US Ambassador to Zimbabwe Charles Ray characterized Harare’s relations with Washington as strained, but pledged to continue to engage all of the parties in Harare's national unity government

US Ambassador to Zimbabwe Charles Ray has warned that without reform of the nation's Defense Forces and other national security institutions, Zimbabwe's next election could be chaotic even if the country carries out electoral and other needed reforms.

President Robert Mugabe has threatened to call for elections by March 2012 and Prime Minister Morgan Tsvangirai told the New York Times this week that he considers it possible for elections to be held in the third quarter of next year.

Defense Minister Emmerson Mnangagwa and top military officers, have threatened to disregard election results if Mr Tsvangirai were to emerge the winner.

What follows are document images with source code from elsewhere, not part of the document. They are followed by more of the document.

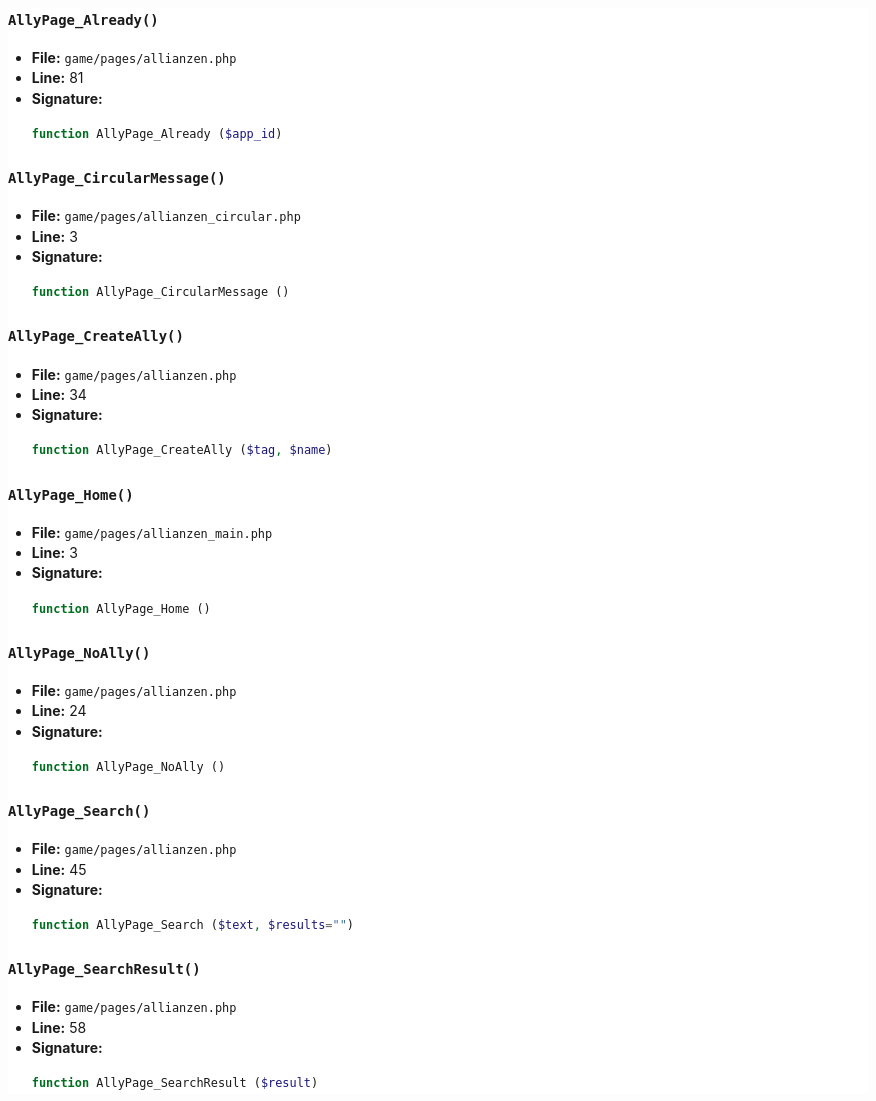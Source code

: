 ### `AllyPage_Already()`
- **File:** `game/pages/allianzen.php`
- **Line:** 81
- **Signature:**
  ```php
  function AllyPage_Already ($app_id)
  ```

### `AllyPage_CircularMessage()`
- **File:** `game/pages/allianzen_circular.php`
- **Line:** 3
- **Signature:**
  ```php
  function AllyPage_CircularMessage ()
  ```

### `AllyPage_CreateAlly()`
- **File:** `game/pages/allianzen.php`
- **Line:** 34
- **Signature:**
  ```php
  function AllyPage_CreateAlly ($tag, $name)
  ```

### `AllyPage_Home()`
- **File:** `game/pages/allianzen_main.php`
- **Line:** 3
- **Signature:**
  ```php
  function AllyPage_Home ()
  ```

### `AllyPage_NoAlly()`
- **File:** `game/pages/allianzen.php`
- **Line:** 24
- **Signature:**
  ```php
  function AllyPage_NoAlly ()
  ```

### `AllyPage_Search()`
- **File:** `game/pages/allianzen.php`
- **Line:** 45
- **Signature:**
  ```php
  function AllyPage_Search ($text, $results="")
  ```

### `AllyPage_SearchResult()`
- **File:** `game/pages/allianzen.php`
- **Line:** 58
- **Signature:**
  ```php
  function AllyPage_SearchResult ($result)
  ```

Mr. Tsvangirai has said Zimbabwe could become the next Ivory Coast under such circumstances, referring to the armed civil conflict that followed elections in that West African country until former President Laurent Gbagbo, who refused to concede defeat by now-President Alassane Outtara, could be removed by force.

In Washington this week, Ray characterized Harare’s relations with Washington as strained, but pledged to continue to engage all the governing parties in Harare.

Ray recently met with President Robert Mugabe and ZANU-PF Chairman Simon Khaya Moyo recently. But soon after those meetings, ZANU-PF spokesman Rugare Gumbo charged that Ray's overtures masked a new strategy for regime change.

The U.S. government has said ties cannot be fully normalized without reforms allowing free and fair elections. Ray said his recent moves are no departure from that policy.